• logo nu online
Home Warta Nasional Keislaman Regional Opini Kiai NU Menjawab Dinamika Taushiyah Obituari Fragmen Tokoh Sosok Mitra
Senin, 29 April 2024

Opini

NDP PMII Manifestasi Martabat tujuh

NDP PMII Manifestasi Martabat tujuh
foto ilustrasi
foto ilustrasi

Nahdlatul Ulama (NU) adalah organisasi terbesar dengan badan otonom yang cukup komplit, salah satunya yaitu Pergerakan Mahasiswa Islam Indonesia (PMII) yang bergerak di lingkungan kampus. Seperti banom yang lain, PMII berasaskan Pancasila sedangkan secara ideologi PMII memegang teguh ajaran Ahlussunnah Waljamaah An-Nahdliyah (Aswaja NU).
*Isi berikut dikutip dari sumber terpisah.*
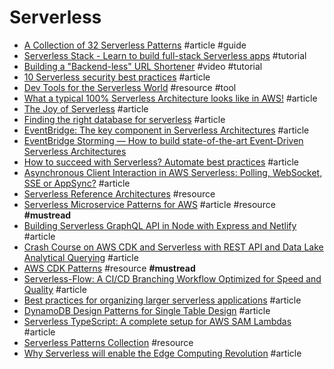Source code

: # Serverless

- [A Collection of 32 Serverless Patterns](https://medium.com/@taibi.davide/serverless-patterns-e1fb3f1d753e) #article #guide
- [Serverless Stack - Learn to build full-stack Serverless apps](https://serverless-stack.com) #tutorial
- [Building a "Backend-less" URL Shortener](https://www.youtube.com/watch?v=6MfEvg0DIUs) #video #tutorial
- [10 Serverless security best practices](https://snyk.io/blog/10-serverless-security-best-practices) #article
- [Dev Tools for the Serverless World](https://github.com/Theodo-UK/sls-dev-tools) #resource #tool
- [What a typical 100% Serverless Architecture looks like in AWS!](https://medium.com/serverless-transformation/what-a-typical-100-serverless-architecture-looks-like-in-aws-40f252cd0ecb) #article
- [The Joy of Serverless](https://blog.tdwright.co.uk/2020/05/24/the-joy-of-serverless) #article
- [Finding the right database for serverless](https://blog.6nok.org/finding-the-right-database-for-serverless) #article
- [EventBridge: The key component in Serverless Architectures](https://medium.com/serverless-transformation/eventbridge-the-key-component-in-serverless-architectures-e7d4e60fca2d) #article
- [EventBridge Storming — How to build state-of-the-art Event-Driven Serverless Architectures](https://medium.com/serverless-transformation/eventbridge-storming-how-to-build-state-of-the-art-event-driven-serverless-architectures-e07270d4dee)
- [How to succeed with Serverless? Automate best practices](https://medium.com/serverless-transformation/how-to-succeed-with-serverless-automate-best-practices-2a41894721a3) #article
- [Asynchronous Client Interaction in AWS Serverless: Polling, WebSocket, SSE or AppSync?](https://medium.com/serverless-transformation/asynchronous-client-interaction-in-aws-serverless-polling-websocket-server-sent-events-or-acf10167cc67) #article
- [Serverless Reference Architectures](https://www.jeremydaly.com/serverless-reference-architectures) #resource
- [Serverless Microservice Patterns for AWS](https://www.jeremydaly.com/serverless-microservice-patterns-for-aws) #article #resource **#mustread**
- [Building Serverless GraphQL API in Node with Express and Netlify](https://css-tricks.com/building-serverless-graphql-api-in-node-with-express-and-netlify) #article
- [Crash Course on AWS CDK and Serverless with REST API and Data Lake Analytical Querying](https://dashbird.io/blog/crash-course-aws-cdk-serverless-rest-api-data-lake-analytical-querying) #article
- [AWS CDK Patterns](https://cdkpatterns.com/patterns/all) #resource **#mustread**
- [Serverless-Flow: A CI/CD Branching Workflow Optimized for Speed and Quality](https://medium.com/serverless-transformation/serverless-flow-a-ci-cd-branching-workflow-optimized-for-speed-and-quality-6b98c5a4e489) #article
- [Best practices for organizing larger serverless applications](https://aws.amazon.com/blogs/compute/best-practices-for-organizing-larger-serverless-applications) #article
- [DynamoDB Design Patterns for Single Table Design](https://www.serverlesslife.com/DynamoDB_Design_Patterns_for_Single_Table_Design.html) #article
- [Serverless TypeScript: A complete setup for AWS SAM Lambdas](https://evilmartians.com/chronicles/serverless-typescript-a-complete-setup-for-aws-sam-lambda) #article
- [Serverless Patterns Collection](https://serverlessland.com/patterns) #resource
- [Why Serverless will enable the Edge Computing Revolution](https://medium.com/serverless-transformation/why-serverless-will-enable-the-edge-computing-revolution-4f52f3f8a7b0) #article
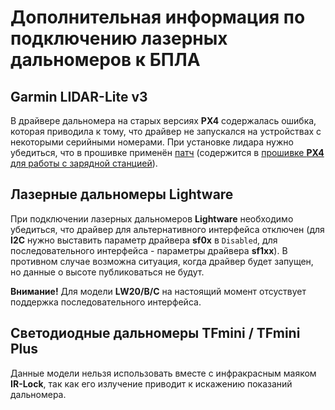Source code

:# Дополнительная информация по подключению лазерных дальномеров к БПЛА

## Garmin LIDAR-Lite v3

В драйвере дальномера на старых версиях **PX4** содержалась ошибка, которая приводила к тому, что драйвер не запускался на устройствах с некоторыми серийными номерами. При установке лидара нужно убедиться, что в прошивке применён [патч](https://github.com/PX4/Firmware/pull/12453) (содержится в [прошивке **PX4** для работы с зарядной станцией](mavlink_uav_firmware.md)).

## Лазерные дальномеры Lightware

При подключении лазерных дальномеров **Lightware** необходимо убедиться, что драйвер для альтернативного интерфейса отключен (для **I2C** нужно выставить параметр драйвера **sf0x** в `Disabled`, для последовательного интерфейса - параметры драйвера **sf1xx**). В противном случае возможна ситуация, когда драйвер будет запущен, но данные о высоте публиковаться не будут.

**Внимание!** Для модели **LW20/B/C** на настоящий момент отсуствует поддержка последовательного интерфейса.

## Светодиодные дальномеры TFmini / TFmini Plus

Данные модели нельзя использовать вместе с инфракрасным маяком **IR-Lock**, так как его излучение приводит к искажению показаний дальномера.
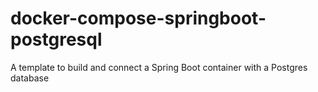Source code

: # docker-compose-springboot-postgresql
A template to build and connect a Spring Boot container with a Postgres database 
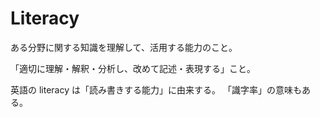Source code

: # Literacy

ある分野に関する知識を理解して、活用する能力のこと。

「適切に理解・解釈・分析し、改めて記述・表現する」こと。

英語の literacy は「読み書きする能力」に由来する。
「識字率」の意味もある。
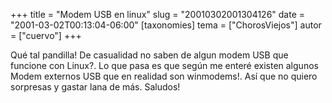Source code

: +++
title = "Modem USB en linux"
slug = "20010302001304126"
date = "2001-03-02T00:13:04-06:00"
[taxonomies]
tema = ["ChorosViejos"]
autor = ["cuervo"]
+++

Qué tal pandilla!
De casualidad no saben de algun modem USB que funcione con Linux?. Lo
que pasa es que según me enteré existen algunos Modem externos USB que
en realidad son winmodems!. Así que no quiero sorpresas y gastar lana de
más.
Saludos!
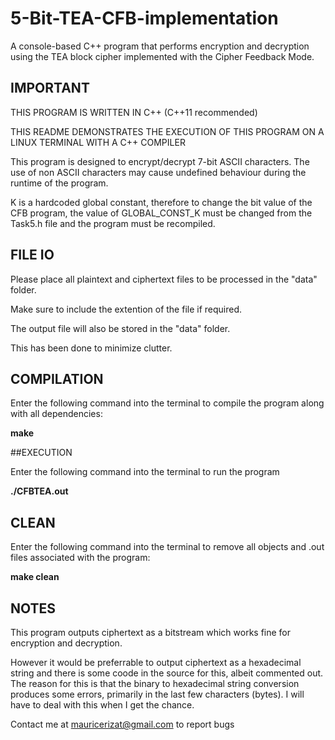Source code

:# 5-Bit-TEA-CFB-implementation
A console-based C++ program that performs encryption and decryption using the TEA block cipher implemented with the Cipher Feedback Mode.

## IMPORTANT

THIS PROGRAM IS WRITTEN IN C++ (C++11 recommended)

THIS README DEMONSTRATES THE EXECUTION OF THIS PROGRAM ON A LINUX TERMINAL WITH A C++ COMPILER

This program is designed to encrypt/decrypt 7-bit ASCII characters. The use of non ASCII characters may cause undefined behaviour during the runtime of the program. 

K is a hardcoded global constant, therefore to change the bit value of the CFB program, the value of GLOBAL_CONST_K must be changed from the Task5.h file and the program must be recompiled.

## FILE IO 

Please place all plaintext and ciphertext files to be processed in the "data" folder.

Make sure to include the extention of the file if required.

The output file will also be stored in the "data" folder.

This has been done to minimize clutter.
 
## COMPILATION 

Enter the following command into the terminal to compile the program along with all dependencies:

**make**

##EXECUTION 

Enter the following command into the terminal to run the program

**./CFBTEA.out**

## CLEAN 

Enter the following command into the terminal to remove all objects and .out files associated with the program:

**make clean**

## NOTES
This program outputs ciphertext as a bitstream which works fine for encryption and decryption.

However it would be preferrable to output ciphertext as a hexadecimal string and there is some coode in the source for this, albeit commented out. The reason for this is that the binary to hexadecimal string conversion produces some errors, primarily in the last few characters (bytes). I will have to deal with this when I get the chance. 

Contact me at mauricerizat@gmail.com to report bugs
Aswaja secara teologis berkiblat kepada Abu Hasan Al Asy’ari dan Imam Maturidi, dalam berfiqih menggunakan empat madzhab yaitu Abu hanifah, Imam Syafii, Imam Hambali, Imam Maliki sedangkan dalam bertasawuf menggunakan Imam Junaid Al-baghdadi dan Imam Ghozali.

 

Dalam menjalankan organisasinya, PMII merumuskan sebuah Nilai Dasar Pergerakan (NDP) yang kemudian digunakan sebagai kerangka refleksi, kerangka aksi dan kerangka ideologis. Selain itu, PMII juga memiliki paradigma yang digunakan sebagai cara pandang untuk melihat realitas sosial yang setiap zaman berubah karena kondisi sosial, politik, ekonomi dan kebudayaan. Aswaja digunakan sebagai pendekatan berfikir (manhajul fikr)  untuk memahami dan mengamalkan ajaran Islam.
 

 

NDP sendiri adalah produk asli PMII, sehingga ajaran ini tidak ditemukan di banom NU yang lain. Dimulai pada tahun 1973, kongres PMII di Bogor memutuskan bahwa NDP dinilai penting sehingga kongres VIII di Bandung (tahun 1985) memutuskan membuat kerangka dasar Nilai Dasar Perjuangan yang kelak menjadi NDP. Melalui SK No. 019/PB-IX/IV/1986, diberikanlah mandat kepada cabang-cabang yang ditunjuk untuk merumuskan NDP secara utuh. Sehingga, pada kongres di Surabaya pada tahun 1988 disahkan menjadi Nilai Dasar Pergerakan (NDP PMII). 

 

Para narasumber NDP yaitu kiyai dan ulama NU dari Surakarta pada masa itu yakni : KH Abdurrochim (Rais Syuriah PCNU Solo), KH Yasin (kiai sepuh, tokoh NU Surakarta, menantu KH Manshur Popongan), KH Baidlowi Syamsuri LC (Pengajar di Pesantren Al-Muayyad Solo, kelak menjadi pengasuh Pesantren Sirojuth Tholibin Barbo), KH Drs Luqman Suryani (PCNU Surakarta, Pengasuh Pesantren Suryani, Dosen UNU Surakarta), KH Selamet Iskandar (PCNU Surakarta Guru di MA Al Muayyad, Dosen UNU Surakarta), KH Sholeh Mahfud, dan Nurtontowi, BA.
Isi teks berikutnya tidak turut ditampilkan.